ベディヴィアは実際のところ、あの巨大な城壁を見てここに尊がいると分かった時から、尊が太陽王であると信じていた。自身も水王家の候補者だったが、そんなものはどうでもよかった。
「良かった……。良かったぞな……」
ベディヴィアにとって重要なことは、彼が1年半前に忠誠を誓ったフェイノルスが幸せになること、ただひとつだけだったが、それは八重歯を理由に太陽王認定者がフェイノルスを娶ることを断る可能性が高かったと考えていたからだ。にも関わらずその懸念をきれいさっぱり拭い取られ、フェイノルスの未来が明るいものとなることが確約されたこの瞬間に立ち会うことが、彼にとって何よりの僥倖だった。だから、自然と涙が溢れた。
「どうした、ミコト様?」
華やいだ部屋の中で、尊は一人真剣な顔でアフラの夫の腕を見ていた。隣国アグシルとの争いの中で失った左腕は、肘から少し先は布にくるまれている。その腕を復活できないかと考えていたのだ。尊の真剣な様子に気づいたフェルナが声をかけていた。
「アフラ殿、夫殿の腕は水の加護で治せないのか?」
「いいえ、水の加護で欠失した腕を戻すなど聞いたことがありません。夫のスクライの腕は1年前に失ったので……。斬られてすぐならまだしも」
「ミコト殿、さすがにそれは無理ぞな」
アフラにもベディヴィアにも否定されたが、尊にはできないということが無い気がしていた。それは、夢の中で死者を取り戻すことができていたからだ。今回は夢の内容を覚えていたが、他にもいろいろと夢を見ていた気がする。あれが実際に昔あった出来事なら、腕の1本くらいなら戻せるのではないか。だが、どうやって戻すかはすぐに考えが浮かばない。
「スクライ殿と言ったか、腕を見せてくれないか」
「は、はい」
「できるのか、ミコト様? オレもさすがに無茶だと思うがな」
「できるだけやってみたい」
腕に巻かれた布を取ると、傷口はきちんと塞がれていて、適切な治療を受けたことだけは分かる。運が悪ければ化膿が長引いたりなどして命を落とすことすらあるかもしれないが、スクライの場合はそれが無かったのだろう。
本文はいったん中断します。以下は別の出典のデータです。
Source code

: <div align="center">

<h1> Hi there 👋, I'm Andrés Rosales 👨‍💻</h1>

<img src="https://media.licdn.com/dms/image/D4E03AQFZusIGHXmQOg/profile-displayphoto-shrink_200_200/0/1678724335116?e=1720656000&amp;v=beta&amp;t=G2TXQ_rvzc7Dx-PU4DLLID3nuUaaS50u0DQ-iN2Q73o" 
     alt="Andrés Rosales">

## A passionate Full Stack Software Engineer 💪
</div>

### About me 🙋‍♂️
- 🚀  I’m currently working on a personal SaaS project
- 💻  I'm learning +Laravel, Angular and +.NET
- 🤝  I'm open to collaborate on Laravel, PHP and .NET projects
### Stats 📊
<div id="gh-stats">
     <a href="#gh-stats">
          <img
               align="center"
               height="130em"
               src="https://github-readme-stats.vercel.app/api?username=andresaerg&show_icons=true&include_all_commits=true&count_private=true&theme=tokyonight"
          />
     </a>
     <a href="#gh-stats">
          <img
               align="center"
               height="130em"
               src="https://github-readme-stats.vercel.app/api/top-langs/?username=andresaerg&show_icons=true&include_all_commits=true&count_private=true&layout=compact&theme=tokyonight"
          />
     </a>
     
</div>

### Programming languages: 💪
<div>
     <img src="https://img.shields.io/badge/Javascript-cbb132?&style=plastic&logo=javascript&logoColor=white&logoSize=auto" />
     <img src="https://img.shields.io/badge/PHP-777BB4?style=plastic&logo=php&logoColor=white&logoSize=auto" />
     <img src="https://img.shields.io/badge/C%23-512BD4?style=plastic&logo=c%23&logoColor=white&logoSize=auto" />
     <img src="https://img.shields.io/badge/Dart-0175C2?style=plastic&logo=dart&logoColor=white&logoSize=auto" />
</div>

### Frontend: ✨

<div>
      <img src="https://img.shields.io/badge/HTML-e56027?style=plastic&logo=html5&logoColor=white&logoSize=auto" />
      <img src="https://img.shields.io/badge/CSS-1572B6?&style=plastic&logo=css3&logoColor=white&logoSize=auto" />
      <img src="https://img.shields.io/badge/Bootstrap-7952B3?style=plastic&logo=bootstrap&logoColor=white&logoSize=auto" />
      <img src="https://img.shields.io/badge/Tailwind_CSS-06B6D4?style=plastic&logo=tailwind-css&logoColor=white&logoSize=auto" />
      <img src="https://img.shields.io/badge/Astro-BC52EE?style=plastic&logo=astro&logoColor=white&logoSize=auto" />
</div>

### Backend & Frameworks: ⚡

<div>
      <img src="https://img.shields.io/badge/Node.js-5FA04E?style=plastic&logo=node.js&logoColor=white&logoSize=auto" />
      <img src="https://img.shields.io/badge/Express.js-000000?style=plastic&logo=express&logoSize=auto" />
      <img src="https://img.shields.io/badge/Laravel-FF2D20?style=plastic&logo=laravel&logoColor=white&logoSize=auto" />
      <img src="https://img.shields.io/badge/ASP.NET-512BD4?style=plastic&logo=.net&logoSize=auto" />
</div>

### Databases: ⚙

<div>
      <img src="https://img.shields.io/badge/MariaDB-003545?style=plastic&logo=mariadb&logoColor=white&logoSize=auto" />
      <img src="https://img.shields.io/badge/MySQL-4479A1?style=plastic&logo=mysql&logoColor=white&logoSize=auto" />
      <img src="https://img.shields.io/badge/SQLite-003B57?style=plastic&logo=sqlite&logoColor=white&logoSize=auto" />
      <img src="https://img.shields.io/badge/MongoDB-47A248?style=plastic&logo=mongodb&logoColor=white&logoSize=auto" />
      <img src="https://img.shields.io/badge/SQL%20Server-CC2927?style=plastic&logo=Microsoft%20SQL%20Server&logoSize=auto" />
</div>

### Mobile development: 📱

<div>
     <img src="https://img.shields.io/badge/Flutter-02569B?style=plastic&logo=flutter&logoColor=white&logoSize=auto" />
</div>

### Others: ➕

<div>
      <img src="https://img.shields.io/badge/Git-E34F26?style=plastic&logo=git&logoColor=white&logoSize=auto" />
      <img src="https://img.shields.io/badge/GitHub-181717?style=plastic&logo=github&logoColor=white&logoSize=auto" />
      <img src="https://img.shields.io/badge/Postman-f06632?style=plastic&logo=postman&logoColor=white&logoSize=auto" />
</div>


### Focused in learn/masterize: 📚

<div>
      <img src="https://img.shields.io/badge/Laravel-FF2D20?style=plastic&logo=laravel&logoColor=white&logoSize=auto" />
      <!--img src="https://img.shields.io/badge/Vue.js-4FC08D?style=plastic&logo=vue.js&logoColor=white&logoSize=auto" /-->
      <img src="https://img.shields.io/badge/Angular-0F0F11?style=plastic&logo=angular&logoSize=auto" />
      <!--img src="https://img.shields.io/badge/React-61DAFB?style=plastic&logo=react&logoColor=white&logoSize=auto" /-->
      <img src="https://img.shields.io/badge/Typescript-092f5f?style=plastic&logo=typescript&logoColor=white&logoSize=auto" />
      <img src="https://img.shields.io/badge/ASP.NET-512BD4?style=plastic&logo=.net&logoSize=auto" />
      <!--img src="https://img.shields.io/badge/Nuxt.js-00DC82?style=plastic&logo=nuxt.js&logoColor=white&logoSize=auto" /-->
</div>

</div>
ただ単に、新しく腕を作るというのは不可能だ。だがそれが、既にある右腕を反転コピーしてみるというのならどうだろうか。後は神経、血管、骨、筋肉などをうまく繋げば良いのだ。反転した状態で、情報をコピー、そして空間にその状態を貼りつける。これも自分の加護流は媒介として使い、構成に必要な加護は別次元から持ち出す形がいいだろうと分かった尊は、すぐに試してみることにした。
「スローライフを担う腕を! 逆転写立体複写!」
右腕と同じものを空間に構成するため、必要な元素は空気や外の地面から風のようになってそこに集まりだす。
「まさかミコト様、もう加護が回復していたのか!?」
「うむ、全快しているな」
「気を失ってからまだ1時間しか経っていないぞ……これは、地と風、それから水の加護か……」
「すごいにゃ……」
「スクライ殿、腕を上げるのだ」
「す、すごい……。はい、これをくっつけるのですね?」
気が付けば、左腕らしきものが空間に浮いていた。やがてその左腕はスクライの欠損部位に接続し、青い光を放ち始める。淡く、幻想的な青い光が収まると、そこには何事もなかったかのようにスクライの左腕が存在していた。
「神経などはうまくつなげたかどうか分からぬのだが」
「温かい……! 腕が、腕の感覚があります!」
スクライは左腕をつねって感触を確かめてみると、どうやら痛みがあったようだ。感覚があるということは神経はつながったようだ。温かいということは血管もうまくつながったのだろう。あとは動かせるかどうかが問題である。
「どうだ、動くか?」
ほんのわずかに、親指が内側へと曲がる。成功だ。
「動かしにくい……ですが、動きます! ありがとうございます! 奇跡だ!」
「おとうさん、てがもどったの? おじちゃんがもどしてくれたの!?」
「そうよリンカ! ミコト様が戻してくださったのよ! この御礼はどうやってお返しすれば良いの!?」
「おじちゃん……ありがとうございました!」
「慣れれば以前と同じように動かせるようになるであろう。動かないものを無理に動かそうとすれば痛みも出るかもしれぬが、そのうち収まるので努力して痛みに耐えるのだ。礼は物流拠点の構築に関わってくれれば良い」
「はい! 分かりました! 私たち3人とも、いえ一族皆で協力して従事いたします! 本当に、本当にありがとうございます!」
以前に尊自身もリハビリセンターに居た時、神経が傷ついて動かなくなった部位を抱えた患者などは、激しい痛みを乗り越えて再び動かせるようになるまで、リハビリテーションという努力を繰り返していたのをよく見ていた。幸いにして尊は激痛に見舞われることは無かったが、スクライもリハビリをしていけば欠損前と同じ動きをすることができるはずだと、尊は確信していたのだ。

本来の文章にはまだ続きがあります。